Seven-year-old Cohen has a medical diagnosis of autism spectrum condition, global developmental delay, hearing impairment and complex epilepsy as well as other health issues. Autism assistance dog Azerley is now working with Cohen. Mum, Sarah, talks about the impact this has had:

"Cohen started to regress in his speech and eye contact at around 18 months. It was heart breaking for us to see our once happy, carefree little boy become very anxious and non verbal. He totally shut down into his own world. He would struggle to focus on anything and didn't even respond to his name. He began to have frequent 'meltdowns' and at the age of 5 he began to bite his hand in frustration.

  Before Azerley joined our family, life was very difficult for us all but especially for Cohen. Cohen really struggled to go out anywhere, the noises and people caused him great anxiety. We depended on his special-needs pushchair to keep him safe because he has no sense of danger. He would either 'bolt' running straight onto the road in front of traffic or fall to the floor.

Cohen is extremely sensitive to noises he is unable to filter sounds so every noise is the same volume, whether it be the sound of a siren or the buzzing of a lightbulb. He puts his fingers in his ears and will cry.

For our older son Joshua and it became very difficult as he longed for us to have 'normal ' family outings such as a visit to the cinema or to go bowling. We found ourselves becoming extremely isolated and unable to go out as a family.

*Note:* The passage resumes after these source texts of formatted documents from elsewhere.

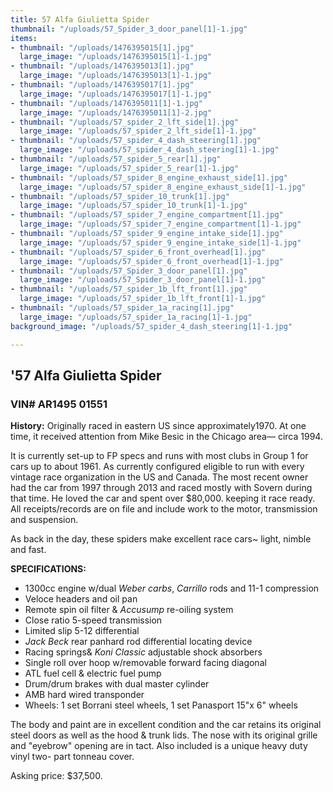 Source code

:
 ```yaml
---
title: 57 Alfa Giulietta Spider
thumbnail: "/uploads/57_Spider_3_door_panel[1]-1.jpg"
items:
- thumbnail: "/uploads/1476395015[1].jpg"
  large_image: "/uploads/1476395015[1]-1.jpg"
- thumbnail: "/uploads/1476395013[1].jpg"
  large_image: "/uploads/1476395013[1]-1.jpg"
- thumbnail: "/uploads/1476395017[1].jpg"
  large_image: "/uploads/1476395017[1]-1.jpg"
- thumbnail: "/uploads/1476395011[1]-1.jpg"
  large_image: "/uploads/1476395011[1]-2.jpg"
- thumbnail: "/uploads/57_spider_2_lft_side[1].jpg"
  large_image: "/uploads/57_spider_2_lft_side[1]-1.jpg"
- thumbnail: "/uploads/57_spider_4_dash_steering[1].jpg"
  large_image: "/uploads/57_spider_4_dash_steering[1]-1.jpg"
- thumbnail: "/uploads/57_spider_5_rear[1].jpg"
  large_image: "/uploads/57_spider_5_rear[1]-1.jpg"
- thumbnail: "/uploads/57_spider_8_engine_exhaust_side[1].jpg"
  large_image: "/uploads/57_spider_8_engine_exhaust_side[1]-1.jpg"
- thumbnail: "/uploads/57_spider_10_trunk[1].jpg"
  large_image: "/uploads/57_spider_10_trunk[1]-1.jpg"
- thumbnail: "/uploads/57_spider_7_engine_compartment[1].jpg"
  large_image: "/uploads/57_spider_7_engine_compartment[1]-1.jpg"
- thumbnail: "/uploads/57_spider_9_engine_intake_side[1].jpg"
  large_image: "/uploads/57_spider_9_engine_intake_side[1]-1.jpg"
- thumbnail: "/uploads/57_spider_6_front_overhead[1].jpg"
  large_image: "/uploads/57_spider_6_front_overhead[1]-1.jpg"
- thumbnail: "/uploads/57_Spider_3_door_panel[1].jpg"
  large_image: "/uploads/57_Spider_3_door_panel[1]-1.jpg"
- thumbnail: "/uploads/57_spider_1b_lft_front[1].jpg"
  large_image: "/uploads/57_spider_1b_lft_front[1]-1.jpg"
- thumbnail: "/uploads/57_spider_1a_racing[1].jpg"
  large_image: "/uploads/57_spider_1a_racing[1]-1.jpg"
background_image: "/uploads/57_spider_4_dash_steering[1]-1.jpg"

---
```

## '57 Alfa Giulietta Spider

### VIN# AR1495 01551

**History:** Originally raced in eastern US since approximately1970. At one time, it received attention from Mike Besic in the Chicago area–– circa 1994.

It is currently set-up to FP specs and runs with most clubs in Group 1 for cars up to about 1961. As currently configured eligible to run with every vintage race organization in the US and Canada. The most recent owner had the car from 1997 through 2013 and raced mostly with Sovern during that time.  He loved the car and spent over $80,000. keeping it race ready. All receipts/records are on file and include work to the motor, transmission and suspension.

As back in the day, these spiders make excellent race cars\~ light, nimble and fast.

**SPECIFICATIONS:**

* 1300cc engine w/dual _Weber carbs_, _Carrillo_ rods and 11-1 compression
* Veloce headers and oil pan
* Remote spin oil filter & _Accusump_ re-oiling system
* Close ratio 5-speed transmission
* Limited slip 5-12 differential
* _Jack Beck_ rear panhard rod differential locating device
* Racing springs& _Koni Classic_ adjustable shock absorbers
* Single roll over hoop w/removable forward facing diagonal
* ATL fuel cell & electric fuel pump
* Drum/drum brakes with dual master cylinder
* AMB hard wired transponder
* Wheels: 1 set Borrani steel wheels, 1 set Panasport 15"x 6" wheels

The body and paint are in excellent condition and the car retains its original steel doors as well as the hood & trunk lids. The nose with its original grille and "eyebrow" opening are in tact. Also included is a unique heavy duty vinyl two- part tonneau cover.

Asking price: $37,500.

What were your expectations when you started the programme?

 I had read how autism assistance dogs had helped families in various ways and just as each child is unique so is each partnership, so I did not know what to expect. Cohen struggled to focus on anything and did not show any interest in animals so we had very little expectation regarding Cohen interacting with a dog.

What was the initial impact after Azerley first qualified?

On the first day Azerley arrived Cohen became instantly calmer, his anxiety levels reduced so dramatically that he stopped biting his hand something he had done for a over a year when he became frustrated. Since that day Cohen has never bitten his hand once!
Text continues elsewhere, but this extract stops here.